Al tientallen jaren gebruiken sociale wetenschappers een aangepaste versie van Isaac Newton's wet van zwaartekracht om de beweging van mensen, informatie en goederen tussen steden en zelfs continenten te voorspellen.
Het zwaartekrachtmodel, zoals sociale wetenschappers de gewijzigde gravitatiewet noemen, houdt rekening met de populatiegrootte van twee plaatsen en hun afstand. Omdat grotere plaatsen meer mensen, ideeën en goederen aantrekken dan kleinere plaatsen en plaatsen dichter bij elkaar een grotere aantrekkingskracht hebben, bevat het zwaartekrachtmodel deze twee kenmerken.
De relatieve sterkte van een band tussen twee plaatsen wordt bepaald door de bevolking van stad A te vermenigvuldigen door de bevolking van stad B en vervolgens het product te delen door de afstand tussen de twee steden in het kwadraat.
Het zwaartekrachtmodel
Bevolking 1 x Bevolking 2
_________________________
afstand²
Voorbeelden
Als we de band tussen de grootstedelijke gebieden van New York en Los Angeles vergelijken, vermenigvuldigen we eerst hun bevolking van 1998 (20.124.377 en 15.781.273, respectievelijk) om 317.588.287.391.921 te krijgen en dan delen we dat aantal door de afstand (2462 mijl) in het kwadraat (6,061,444). Het resultaat is 52.394.823. We kunnen onze wiskunde inkorten door de getallen terug te brengen tot de miljoenenplaats: 20,12 keer 15,78 is gelijk aan 317,5 en dan te delen door 6 met als resultaat 52,9.

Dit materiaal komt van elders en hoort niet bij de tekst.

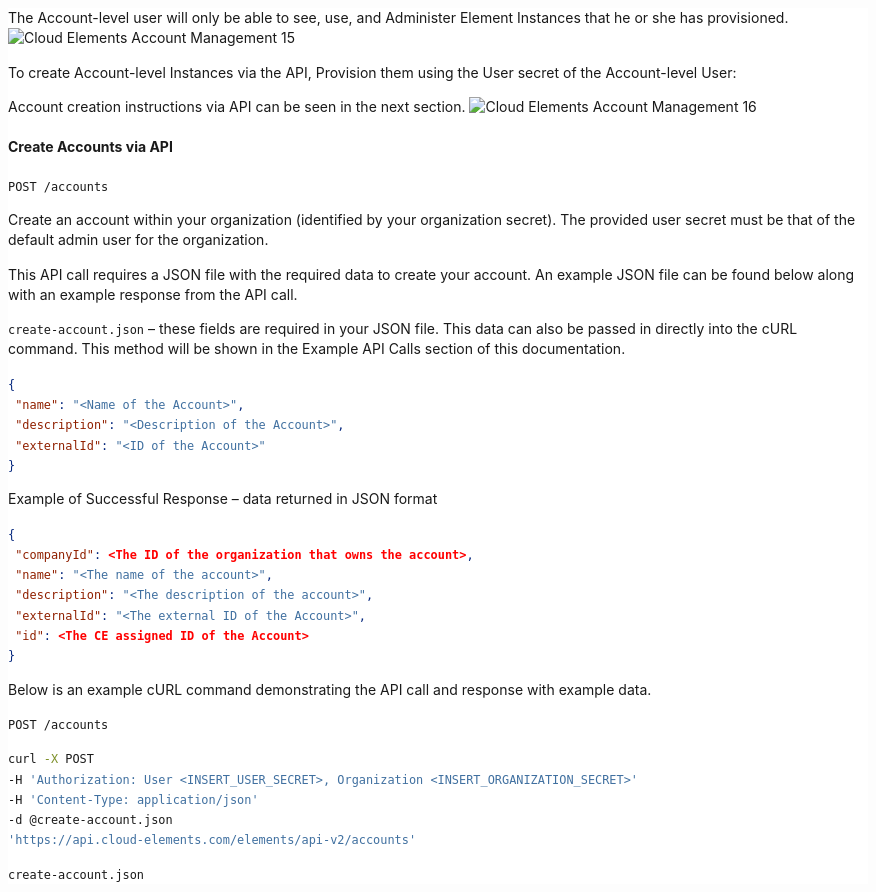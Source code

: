 The Account-level user will only be able to see, use, and Administer Element Instances that he or she has provisioned.
![Cloud Elements Account Management 15](http://cloud-elements.com/wp-content/uploads/2015/03/Accounts13.png)

To create Account-level Instances via the API, Provision them using the User secret of the Account-level User:

Account creation instructions via API can be seen in the next section.
![Cloud Elements Account Management 16](http://cloud-elements.com/wp-content/uploads/2015/03/Accounts14.png)

#### Create Accounts via API

`POST /accounts`

Create an account within your organization (identified by your organization secret). The provided user secret must be that of the default admin user for the organization.

This API call requires a JSON file with the required data to create your account. An example JSON file can be found below along with an example response from the API call.

`create-account.json` – these fields are required in your JSON file.  This data can also be passed in directly into the cURL command.  This method will be shown in the Example API Calls section of this documentation.

```JSON
{
 "name": "<Name of the Account>",
 "description": "<Description of the Account>",
 "externalId": "<ID of the Account>"
}
```

Example of Successful Response – data returned in JSON format

```JSON
{
 "companyId": <The ID of the organization that owns the account>,
 "name": "<The name of the account>",
 "description": "<The description of the account>",
 "externalId": "<The external ID of the Account>",
 "id": <The CE assigned ID of the Account>
}
```

Below is an example cURL command demonstrating the API call and response with example data.

`POST /accounts`

```bash
curl -X POST
-H 'Authorization: User <INSERT_USER_SECRET>, Organization <INSERT_ORGANIZATION_SECRET>'
-H 'Content-Type: application/json'
-d @create-account.json
'https://api.cloud-elements.com/elements/api-v2/accounts'
```

`create-account.json`
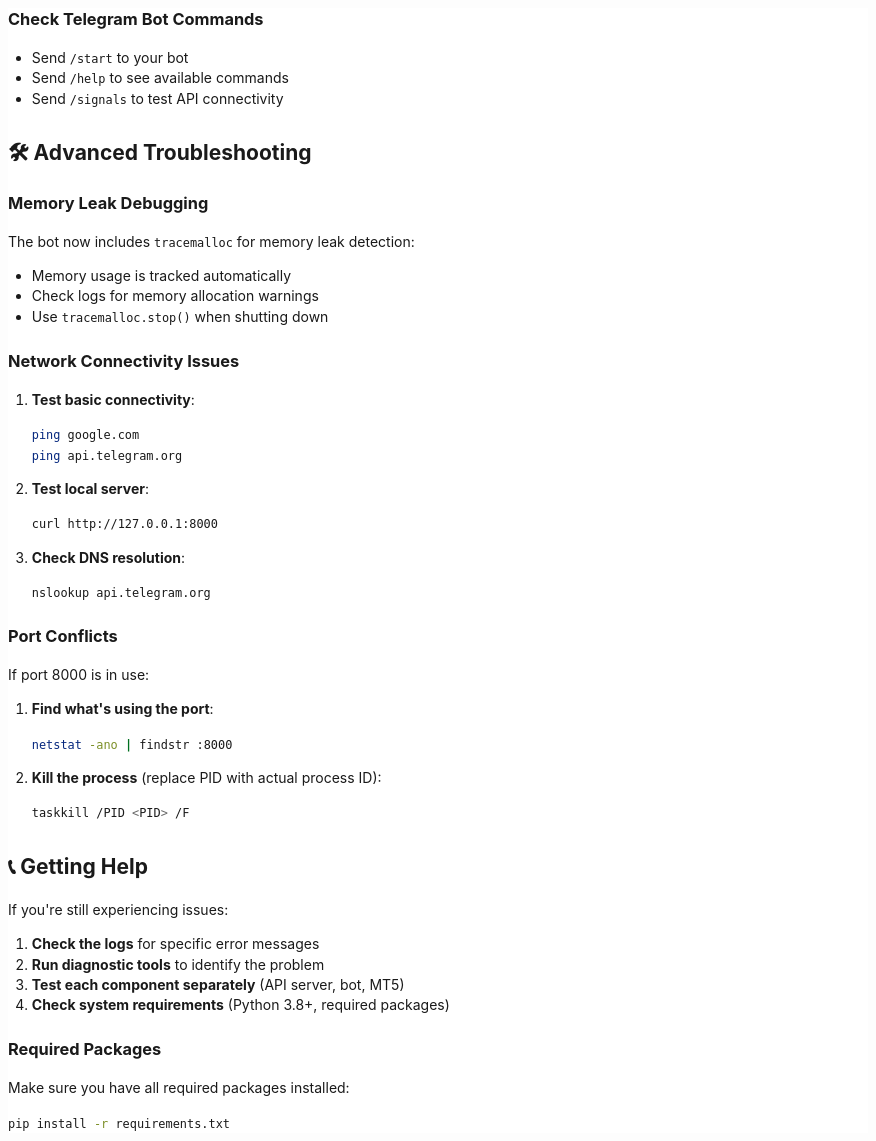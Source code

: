 ### Check Telegram Bot Commands
- Send `/start` to your bot
- Send `/help` to see available commands
- Send `/signals` to test API connectivity

## 🛠️ Advanced Troubleshooting

### Memory Leak Debugging
The bot now includes `tracemalloc` for memory leak detection:
- Memory usage is tracked automatically
- Check logs for memory allocation warnings
- Use `tracemalloc.stop()` when shutting down

### Network Connectivity Issues
1. **Test basic connectivity**:
   ```bash
   ping google.com
   ping api.telegram.org
   ```

2. **Test local server**:
   ```bash
   curl http://127.0.0.1:8000
   ```

3. **Check DNS resolution**:
   ```bash
   nslookup api.telegram.org
   ```

### Port Conflicts
If port 8000 is in use:
1. **Find what's using the port**:
   ```bash
   netstat -ano | findstr :8000
   ```

2. **Kill the process** (replace PID with actual process ID):
   ```bash
   taskkill /PID <PID> /F
   ```

## 📞 Getting Help

If you're still experiencing issues:

1. **Check the logs** for specific error messages
2. **Run diagnostic tools** to identify the problem
3. **Test each component separately** (API server, bot, MT5)
4. **Check system requirements** (Python 3.8+, required packages)

### Required Packages
Make sure you have all required packages installed:
```bash
pip install -r requirements.txt
```
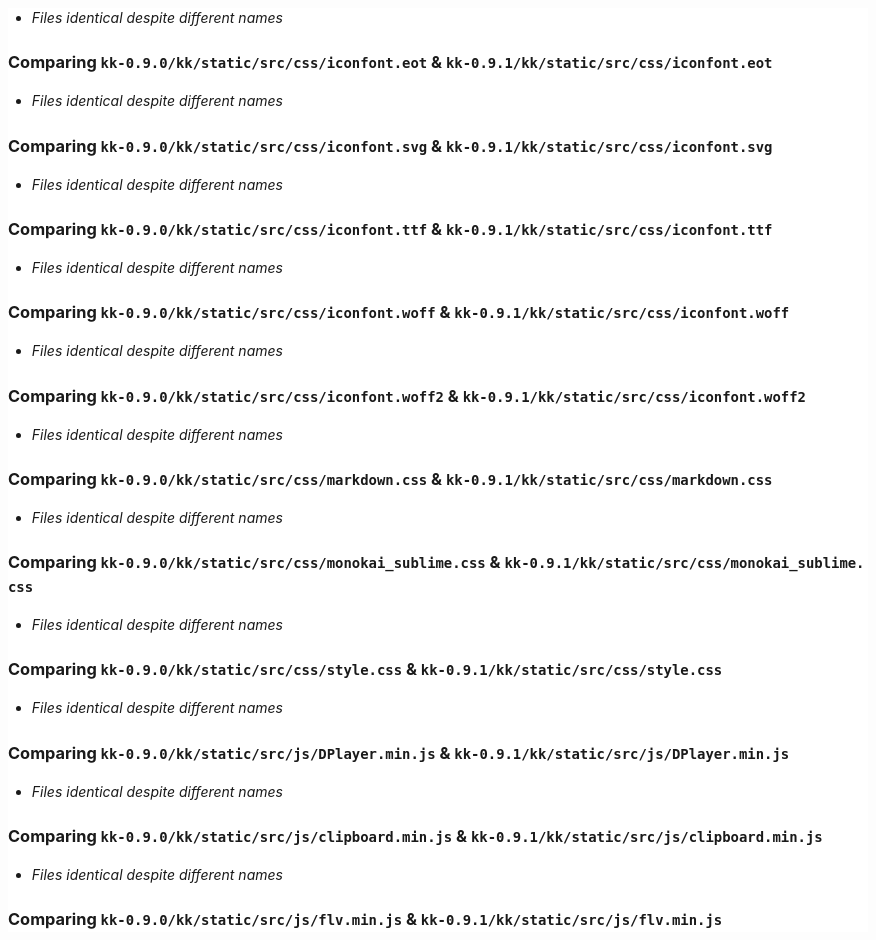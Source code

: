  * *Files identical despite different names*

### Comparing `kk-0.9.0/kk/static/src/css/iconfont.eot` & `kk-0.9.1/kk/static/src/css/iconfont.eot`

 * *Files identical despite different names*

### Comparing `kk-0.9.0/kk/static/src/css/iconfont.svg` & `kk-0.9.1/kk/static/src/css/iconfont.svg`

 * *Files identical despite different names*

### Comparing `kk-0.9.0/kk/static/src/css/iconfont.ttf` & `kk-0.9.1/kk/static/src/css/iconfont.ttf`

 * *Files identical despite different names*

### Comparing `kk-0.9.0/kk/static/src/css/iconfont.woff` & `kk-0.9.1/kk/static/src/css/iconfont.woff`

 * *Files identical despite different names*

### Comparing `kk-0.9.0/kk/static/src/css/iconfont.woff2` & `kk-0.9.1/kk/static/src/css/iconfont.woff2`

 * *Files identical despite different names*

### Comparing `kk-0.9.0/kk/static/src/css/markdown.css` & `kk-0.9.1/kk/static/src/css/markdown.css`

 * *Files identical despite different names*

### Comparing `kk-0.9.0/kk/static/src/css/monokai_sublime.css` & `kk-0.9.1/kk/static/src/css/monokai_sublime.css`

 * *Files identical despite different names*

### Comparing `kk-0.9.0/kk/static/src/css/style.css` & `kk-0.9.1/kk/static/src/css/style.css`

 * *Files identical despite different names*

### Comparing `kk-0.9.0/kk/static/src/js/DPlayer.min.js` & `kk-0.9.1/kk/static/src/js/DPlayer.min.js`

 * *Files identical despite different names*

### Comparing `kk-0.9.0/kk/static/src/js/clipboard.min.js` & `kk-0.9.1/kk/static/src/js/clipboard.min.js`

 * *Files identical despite different names*

### Comparing `kk-0.9.0/kk/static/src/js/flv.min.js` & `kk-0.9.1/kk/static/src/js/flv.min.js`
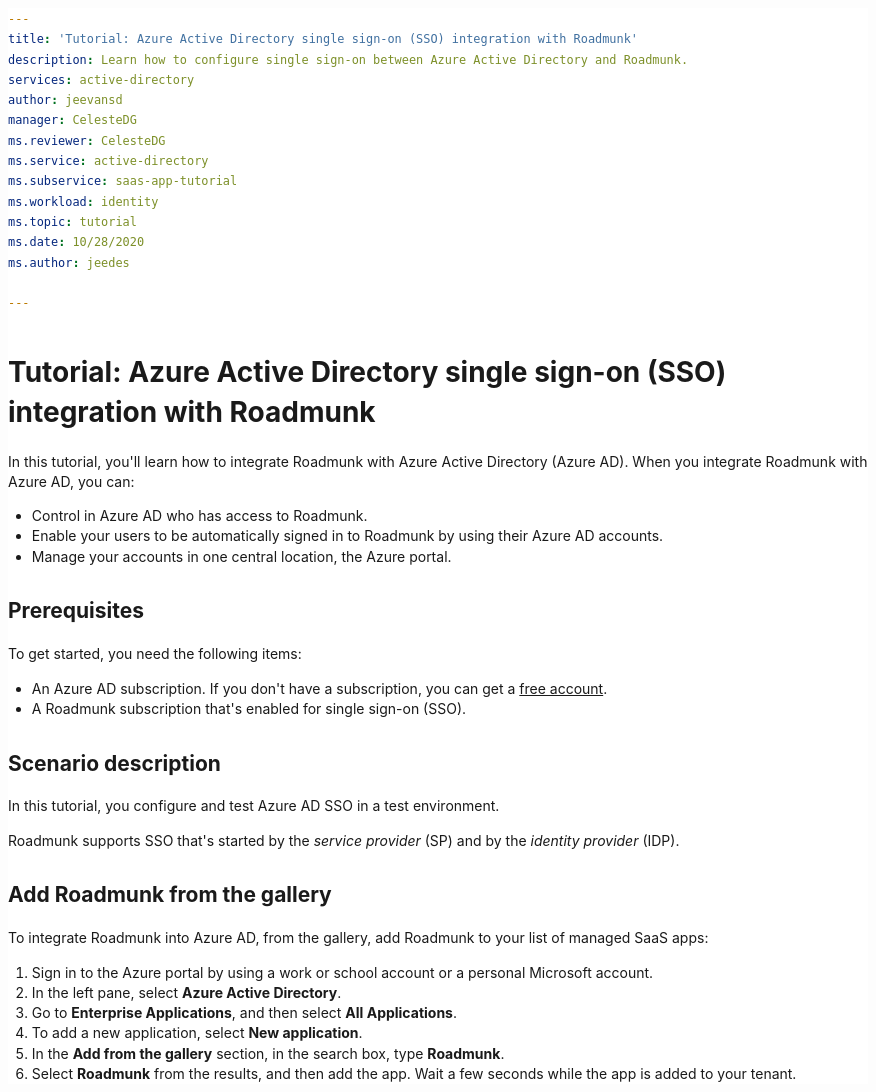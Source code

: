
 ```yaml
---
title: 'Tutorial: Azure Active Directory single sign-on (SSO) integration with Roadmunk'
description: Learn how to configure single sign-on between Azure Active Directory and Roadmunk.
services: active-directory
author: jeevansd
manager: CelesteDG
ms.reviewer: CelesteDG
ms.service: active-directory
ms.subservice: saas-app-tutorial
ms.workload: identity
ms.topic: tutorial
ms.date: 10/28/2020
ms.author: jeedes

---
```


# Tutorial: Azure Active Directory single sign-on (SSO) integration with Roadmunk

In this tutorial, you'll learn how to integrate Roadmunk with Azure Active Directory (Azure AD). When you integrate Roadmunk with Azure AD, you can:

* Control in Azure AD who has access to Roadmunk.
* Enable your users to be automatically signed in to Roadmunk by using their Azure AD accounts.
* Manage your accounts in one central location, the Azure portal.

## Prerequisites

To get started, you need the following items:

* An Azure AD subscription. If you don't have a subscription, you can get a [free account](https://azure.microsoft.com/free/).
* A Roadmunk subscription that's enabled for single sign-on (SSO).

## Scenario description

In this tutorial, you configure and test Azure AD SSO in a test environment.

Roadmunk supports SSO that's started by the *service provider* (SP) and by the *identity provider* (IDP).

## Add Roadmunk from the gallery

To integrate Roadmunk into Azure AD, from the gallery, add Roadmunk to your list of managed SaaS apps:

1. Sign in to the Azure portal by using a work or school account or a personal Microsoft account.
1. In the left pane, select **Azure Active Directory**.
1. Go to **Enterprise Applications**, and then select **All Applications**.
1. To add a new application, select **New application**.
1. In the **Add from the gallery** section, in the search box, type **Roadmunk**.
1. Select **Roadmunk** from the results, and then add the app. Wait a few seconds while the app is added to your tenant.
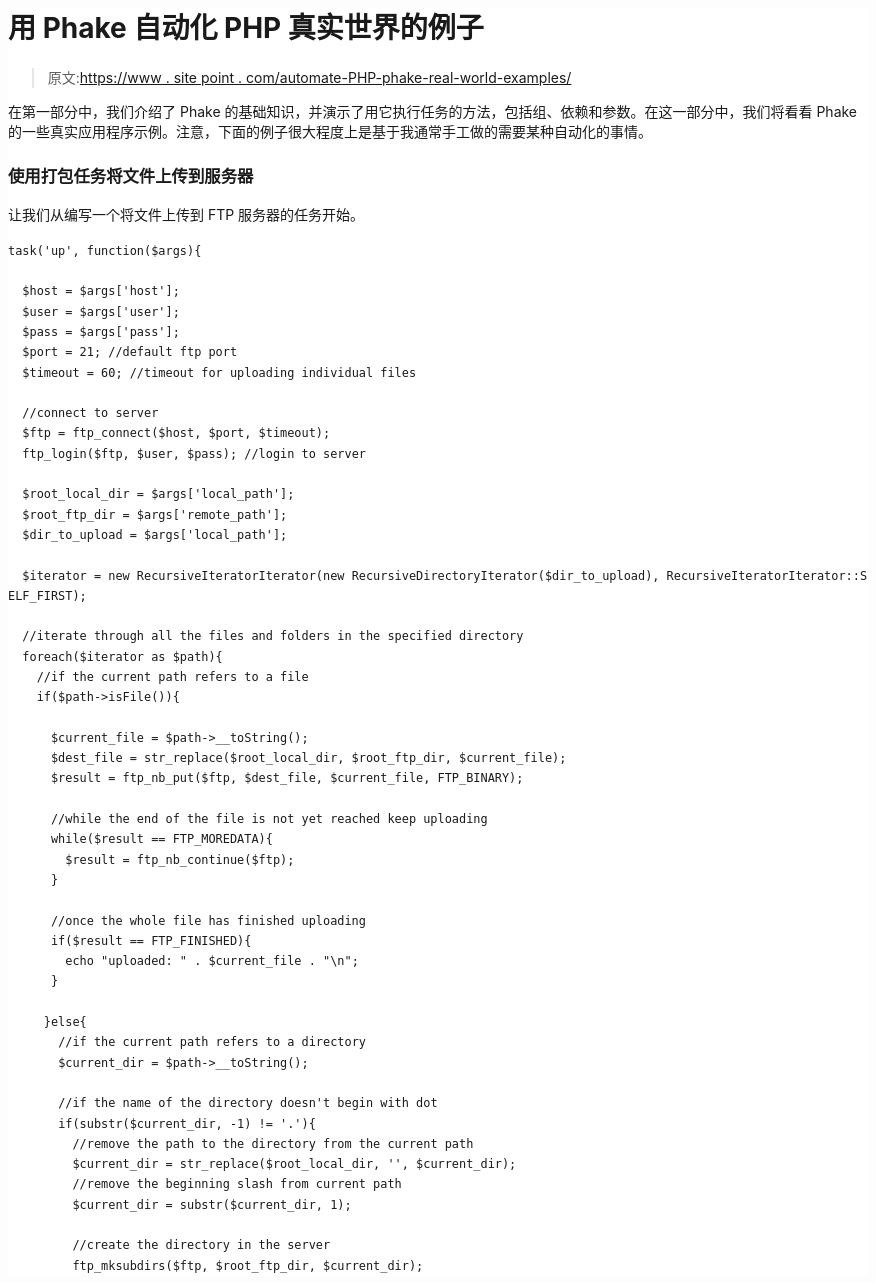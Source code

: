 # 用 Phake 自动化 PHP 真实世界的例子

> 原文:[https://www . site point . com/automate-PHP-phake-real-world-examples/](https://www.sitepoint.com/automate-php-phake-real-world-examples/)

在第一部分中，我们介绍了 Phake 的基础知识，并演示了用它执行任务的方法，包括组、依赖和参数。在这一部分中，我们将看看 Phake 的一些真实应用程序示例。注意，下面的例子很大程度上是基于我通常手工做的需要某种自动化的事情。

### 使用打包任务将文件上传到服务器

让我们从编写一个将文件上传到 FTP 服务器的任务开始。

```
task('up', function($args){

  $host = $args['host'];
  $user = $args['user'];
  $pass = $args['pass'];
  $port = 21; //default ftp port
  $timeout = 60; //timeout for uploading individual files

  //connect to server
  $ftp = ftp_connect($host, $port, $timeout);
  ftp_login($ftp, $user, $pass); //login to server

  $root_local_dir = $args['local_path'];
  $root_ftp_dir = $args['remote_path'];
  $dir_to_upload = $args['local_path'];

  $iterator = new RecursiveIteratorIterator(new RecursiveDirectoryIterator($dir_to_upload), RecursiveIteratorIterator::SELF_FIRST);

  //iterate through all the files and folders in the specified directory
  foreach($iterator as $path){
    //if the current path refers to a file
    if($path->isFile()){	

      $current_file = $path->__toString();       	
      $dest_file = str_replace($root_local_dir, $root_ftp_dir, $current_file);   	
      $result = ftp_nb_put($ftp, $dest_file, $current_file, FTP_BINARY);

      //while the end of the file is not yet reached keep uploading
      while($result == FTP_MOREDATA){
        $result = ftp_nb_continue($ftp);
      }

      //once the whole file has finished uploading
      if($result == FTP_FINISHED){
        echo "uploaded: " . $current_file . "\n";
      }

     }else{
       //if the current path refers to a directory
       $current_dir = $path->__toString();

       //if the name of the directory doesn't begin with dot
       if(substr($current_dir, -1) != '.'){ 
         //remove the path to the directory from the current path
         $current_dir = str_replace($root_local_dir, '', $current_dir);
         //remove the beginning slash from current path
         $current_dir = substr($current_dir, 1);

         //create the directory in the server
         ftp_mksubdirs($ftp, $root_ftp_dir, $current_dir);
```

Laten we nu twee grootstedelijke gebieden wat dichterbij proberen: El Paso (Texas) en Tucson (Arizona). We vermenigvuldigen hun populaties (703,127 en 790,755) om 556,001,190,885 te krijgen en dan delen we dat aantal door de afstand (263 mijl) in het kwadraat (69,169) en het resultaat is 8,038,300. Daarom is de band tussen New York en Los Angeles groter dan die van El Paso en Tucson.
Hoe zit het met El Paso en Los Angeles? Ze zijn 712 mijl van elkaar verwijderd, 2,7 keer verder dan El Paso en Tucson! Nou, Los Angeles is zo groot dat het een enorme zwaartekracht biedt voor El Paso. Hun relatieve kracht is 21.888.491, een verrassende 2,7 keer groter dan de zwaartekracht tussen El Paso en Tucson.
Hoewel het zwaartekrachtmodel is gemaakt om te anticiperen op migratie tussen steden (en we kunnen verwachten dat meer mensen migreren tussen LA en NYC dan tussen El Paso en Tucson), kan ook worden gebruikt om te anticiperen op het verkeer tussen twee plaatsen, het aantal telefoongesprekken, het vervoer van goederen en post en andere vormen van verplaatsing tussen plaatsen. Het zwaartekrachtmodel kan ook worden gebruikt om de aantrekkingskracht van twee continenten, twee landen, twee staten, twee provincies of zelfs twee buurten binnen dezelfde stad te vergelijken.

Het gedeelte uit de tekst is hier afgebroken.